§ Brief
Beneath this instruction is a listing; print exactly the lines in it starting at the line that contains "which corrects the" and going through the line that contains "Except for the".

^^^^

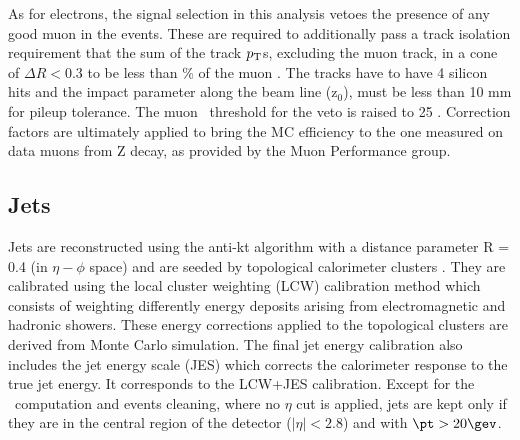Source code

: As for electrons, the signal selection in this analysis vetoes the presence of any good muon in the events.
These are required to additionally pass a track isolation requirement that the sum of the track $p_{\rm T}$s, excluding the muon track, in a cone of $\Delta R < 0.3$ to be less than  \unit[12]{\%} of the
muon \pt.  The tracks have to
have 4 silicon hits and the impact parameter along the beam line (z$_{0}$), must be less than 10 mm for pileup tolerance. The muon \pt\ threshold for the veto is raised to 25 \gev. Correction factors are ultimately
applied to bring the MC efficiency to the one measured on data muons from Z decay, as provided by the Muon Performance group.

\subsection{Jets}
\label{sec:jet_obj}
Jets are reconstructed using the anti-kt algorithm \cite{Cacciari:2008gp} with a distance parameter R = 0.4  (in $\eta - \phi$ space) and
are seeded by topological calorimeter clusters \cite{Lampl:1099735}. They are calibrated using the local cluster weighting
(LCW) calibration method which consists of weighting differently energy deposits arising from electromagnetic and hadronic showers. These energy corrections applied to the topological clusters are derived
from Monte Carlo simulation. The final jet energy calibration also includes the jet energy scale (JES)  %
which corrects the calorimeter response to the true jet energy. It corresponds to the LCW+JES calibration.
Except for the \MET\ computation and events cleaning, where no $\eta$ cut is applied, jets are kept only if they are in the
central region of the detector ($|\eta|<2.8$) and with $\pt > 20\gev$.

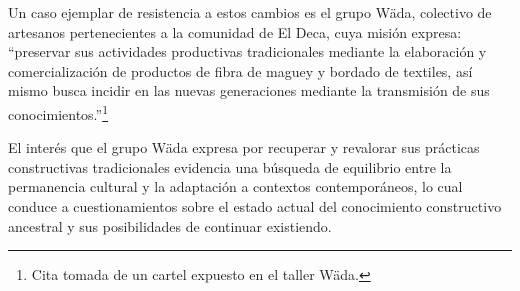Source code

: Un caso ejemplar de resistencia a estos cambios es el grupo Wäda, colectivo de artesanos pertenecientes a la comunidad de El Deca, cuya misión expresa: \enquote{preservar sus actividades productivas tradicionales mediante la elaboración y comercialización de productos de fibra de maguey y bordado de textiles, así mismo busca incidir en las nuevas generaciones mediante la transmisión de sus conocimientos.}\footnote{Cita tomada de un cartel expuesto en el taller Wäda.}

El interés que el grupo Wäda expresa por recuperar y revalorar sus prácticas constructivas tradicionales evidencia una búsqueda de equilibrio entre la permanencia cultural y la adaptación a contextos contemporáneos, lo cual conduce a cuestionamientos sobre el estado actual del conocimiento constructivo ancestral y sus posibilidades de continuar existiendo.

^^^^

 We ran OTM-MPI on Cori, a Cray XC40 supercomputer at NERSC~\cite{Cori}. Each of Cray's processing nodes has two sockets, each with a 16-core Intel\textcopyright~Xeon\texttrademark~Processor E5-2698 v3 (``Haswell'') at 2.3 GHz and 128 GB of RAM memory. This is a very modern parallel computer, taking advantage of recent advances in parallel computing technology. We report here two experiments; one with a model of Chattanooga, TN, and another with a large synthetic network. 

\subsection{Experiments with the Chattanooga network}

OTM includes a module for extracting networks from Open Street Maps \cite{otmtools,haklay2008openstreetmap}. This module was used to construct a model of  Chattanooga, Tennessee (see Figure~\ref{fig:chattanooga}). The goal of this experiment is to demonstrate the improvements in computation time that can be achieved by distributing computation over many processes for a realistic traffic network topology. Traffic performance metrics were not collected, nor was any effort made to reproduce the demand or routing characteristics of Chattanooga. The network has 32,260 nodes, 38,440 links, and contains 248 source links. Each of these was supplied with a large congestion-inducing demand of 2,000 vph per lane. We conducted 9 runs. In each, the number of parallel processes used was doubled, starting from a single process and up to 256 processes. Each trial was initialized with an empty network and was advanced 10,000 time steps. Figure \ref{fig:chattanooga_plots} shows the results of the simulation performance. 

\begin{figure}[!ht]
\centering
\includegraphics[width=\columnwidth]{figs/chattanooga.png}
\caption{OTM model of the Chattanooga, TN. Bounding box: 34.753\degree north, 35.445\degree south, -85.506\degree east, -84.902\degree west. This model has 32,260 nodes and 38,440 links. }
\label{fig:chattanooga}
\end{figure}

^^^^

§ The answer
which corrects the calorimeter response to the true jet energy. It corresponds to the LCW+JES calibration.
Except for the \MET\ computation and events cleaning, where no $\eta$ cut is applied, jets are kept only if they are in the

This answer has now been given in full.